Later, we learned that one leaves the money for someone to find. It’s all a game. You “pay” to get over to the east. No one wants the money. I wish we’d left it on the street for some poor soul to find. (I spent all of mine).
I am glad we crossed as it can not be done today. Berlin was a lively city, full of spies and intrigue and the west was open 24/7. (West Berlin was fun, lots of night clubs for young people, interesting places to hang out and meet people).
Gerry: For me, the experience was much different, traveling with two other Americans, both hippies. She was quite attractive, her boyfriend quite unkept, me somewhere in the middle. We did attract attention most everywhere, mostly because she was so pretty. We did not have any problems. But there was not much to do or see. We actually knew that from taking the guided bus tour a few days before. But we wanted to see East Berlin on our own!
We drove their hippie van to a place where a wooden lookout tower was built. We could see over the wall into East Berlin. We saw an pen field, probably full of land mines. A few machine gun nets were visible. Every minute, on the minute, a motorcycle drove by along the wall, with a shooter riding on the back of the moto. I know I have photos somewhere in my archives. When I find them, you will get to see what I saw.

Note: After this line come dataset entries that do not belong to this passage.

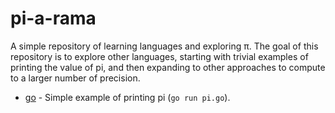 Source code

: # pi-a-rama

A simple repository of learning languages and exploring π. The goal of
this repository is to explore other languages, starting with trivial
examples of printing the value of pi, and then expanding to other
approaches to compute to a larger number of precision.

* [go](go/pi.go) - Simple example of printing pi (`go run pi.go`).
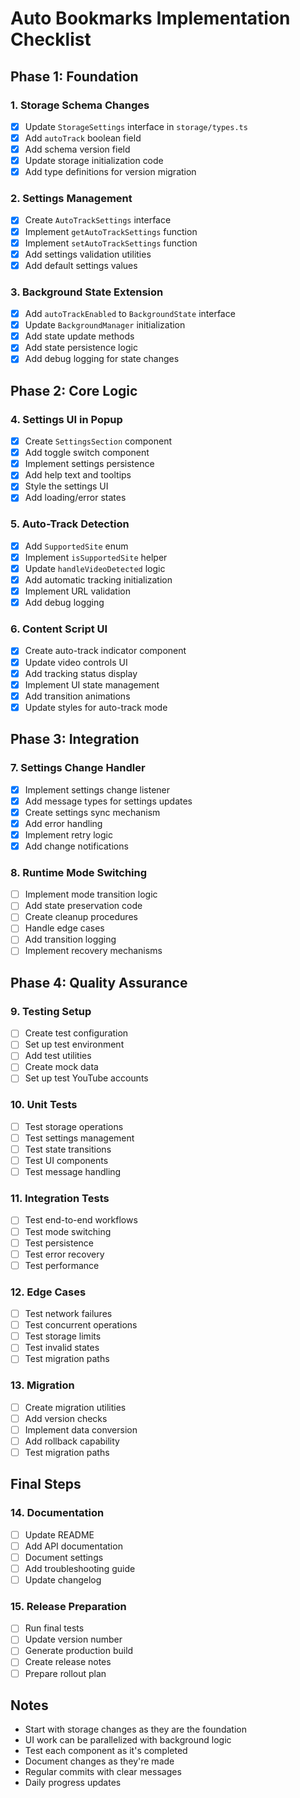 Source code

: # Auto Bookmarks Implementation Checklist

## Phase 1: Foundation

### 1. Storage Schema Changes
- [x] Update `StorageSettings` interface in `storage/types.ts`
- [x] Add `autoTrack` boolean field
- [x] Add schema version field
- [x] Update storage initialization code
- [x] Add type definitions for version migration

### 2. Settings Management
- [x] Create `AutoTrackSettings` interface
- [x] Implement `getAutoTrackSettings` function
- [x] Implement `setAutoTrackSettings` function
- [x] Add settings validation utilities
- [x] Add default settings values

### 3. Background State Extension
- [x] Add `autoTrackEnabled` to `BackgroundState` interface
- [x] Update `BackgroundManager` initialization
- [x] Add state update methods
- [x] Add state persistence logic
- [x] Add debug logging for state changes

## Phase 2: Core Logic

### 4. Settings UI in Popup
- [x] Create `SettingsSection` component
- [x] Add toggle switch component
- [x] Implement settings persistence
- [x] Add help text and tooltips
- [x] Style the settings UI
- [x] Add loading/error states

### 5. Auto-Track Detection
- [x] Add `SupportedSite` enum
- [x] Implement `isSupportedSite` helper
- [x] Update `handleVideoDetected` logic
- [x] Add automatic tracking initialization
- [x] Implement URL validation
- [x] Add debug logging

### 6. Content Script UI
- [x] Create auto-track indicator component
- [x] Update video controls UI
- [x] Add tracking status display
- [x] Implement UI state management
- [x] Add transition animations
- [x] Update styles for auto-track mode

## Phase 3: Integration

### 7. Settings Change Handler
- [x] Implement settings change listener
- [x] Add message types for settings updates
- [x] Create settings sync mechanism
- [x] Add error handling
- [x] Implement retry logic
- [x] Add change notifications

### 8. Runtime Mode Switching
- [ ] Implement mode transition logic
- [ ] Add state preservation code
- [ ] Create cleanup procedures
- [ ] Handle edge cases
- [ ] Add transition logging
- [ ] Implement recovery mechanisms

## Phase 4: Quality Assurance

### 9. Testing Setup
- [ ] Create test configuration
- [ ] Set up test environment
- [ ] Add test utilities
- [ ] Create mock data
- [ ] Set up test YouTube accounts

### 10. Unit Tests
- [ ] Test storage operations
- [ ] Test settings management
- [ ] Test state transitions
- [ ] Test UI components
- [ ] Test message handling

### 11. Integration Tests
- [ ] Test end-to-end workflows
- [ ] Test mode switching
- [ ] Test persistence
- [ ] Test error recovery
- [ ] Test performance

### 12. Edge Cases
- [ ] Test network failures
- [ ] Test concurrent operations
- [ ] Test storage limits
- [ ] Test invalid states
- [ ] Test migration paths

### 13. Migration
- [ ] Create migration utilities
- [ ] Add version checks
- [ ] Implement data conversion
- [ ] Add rollback capability
- [ ] Test migration paths

## Final Steps

### 14. Documentation
- [ ] Update README
- [ ] Add API documentation
- [ ] Document settings
- [ ] Add troubleshooting guide
- [ ] Update changelog

### 15. Release Preparation
- [ ] Run final tests
- [ ] Update version number
- [ ] Generate production build
- [ ] Create release notes
- [ ] Prepare rollout plan

## Notes
- Start with storage changes as they are the foundation
- UI work can be parallelized with background logic
- Test each component as it's completed
- Document changes as they're made
- Regular commits with clear messages
- Daily progress updates  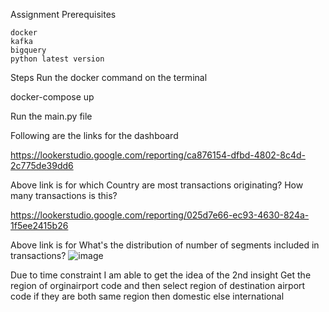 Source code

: Assignment
Prerequisites

    docker
    kafka
    bigquery 
    python latest version

Steps
Run the docker command on the terminal

docker-compose up

Run the main.py file 

Following are the links for the dashboard

https://lookerstudio.google.com/reporting/ca876154-dfbd-4802-8c4d-2c775de39dd6

Above link is for which Country are most transactions originating? How many transactions is this?

https://lookerstudio.google.com/reporting/025d7e66-ec93-4630-824a-1f5ee2415b26

Above link is for What's the distribution of number of segments included in transactions?
![image](https://github.com/jayamaalathy-datascience/assignment-kafka/assets/58150949/72e50de5-34da-4389-b514-d29710a43982)

Due to time constraint I am able to get the idea of the 2nd insight
Get the region of orginairport code and then select region of destination airport code if they are both same region then domestic else international



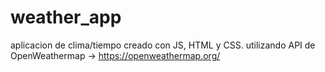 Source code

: # weather_app
aplicacion de clima/tiempo
creado con JS, HTML y CSS.
utilizando API de OpenWeathermap -> https://openweathermap.org/

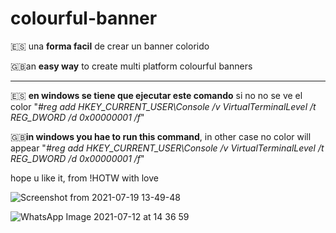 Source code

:# colourful-banner

🇪🇸 una **forma facil** de crear un banner colorido

🇬🇧an **easy way** to create multi platform colourful banners

--------

🇪🇸 **en windows se tiene que ejecutar este comando** si no no se ve el color "_#reg add HKEY_CURRENT_USER\Console /v VirtualTerminalLevel /t REG_DWORD /d 0x00000001 /f_"

🇬🇧**in windows you hae to run this command**, in other case no color will appear "_#reg add HKEY_CURRENT_USER\Console /v VirtualTerminalLevel /t REG_DWORD /d 0x00000001 /f_"

hope u like it, from !HOTW with love

![Screenshot from 2021-07-19 13-49-48](https://user-images.githubusercontent.com/87647482/126155757-c2f9677f-3f00-4d3c-992e-66e3939297ba.png)

![WhatsApp Image 2021-07-12 at 14 36 59](https://user-images.githubusercontent.com/87647482/126154336-edd7dbed-8450-4c23-ac2e-a8e4cd052821.jpeg)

Another friend was born in Berlin. The wall tore apart her family. She will never forget the grief, and the contrast between the east and west. I also met a lady in Montana who was in Berlin at about the same time as me. We might have even seen each other at a Berlin nightclub. The club had phones on the table, to ask a girl to dance, without having to walk across the floor!

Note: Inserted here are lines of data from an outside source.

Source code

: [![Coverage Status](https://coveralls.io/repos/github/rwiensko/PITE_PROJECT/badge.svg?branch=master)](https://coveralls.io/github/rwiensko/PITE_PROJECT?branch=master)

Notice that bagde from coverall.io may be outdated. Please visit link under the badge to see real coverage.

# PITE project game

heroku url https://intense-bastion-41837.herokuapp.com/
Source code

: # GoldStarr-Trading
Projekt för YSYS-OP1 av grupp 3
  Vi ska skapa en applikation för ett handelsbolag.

It is also important to remember that the Berlin Wall was built to keep people IN, not to keep Berliners and other Germans, OUT! I cannot even imagine living there, even though I visited twice. But it is still a very sobering experience. It made me feel fortunate to be an American, to be free to go where I want. Until that freedom is taken away, most people would not even think about that.
It remains one of the best, most interesting, and adventurous things I have ever experienced. I would not trade it for a month on the Orient Express, or a hole in one at Pebble Beach!!!
PS: Thank you to my friend, “D” and “R” who shared the bulk of their stories with me.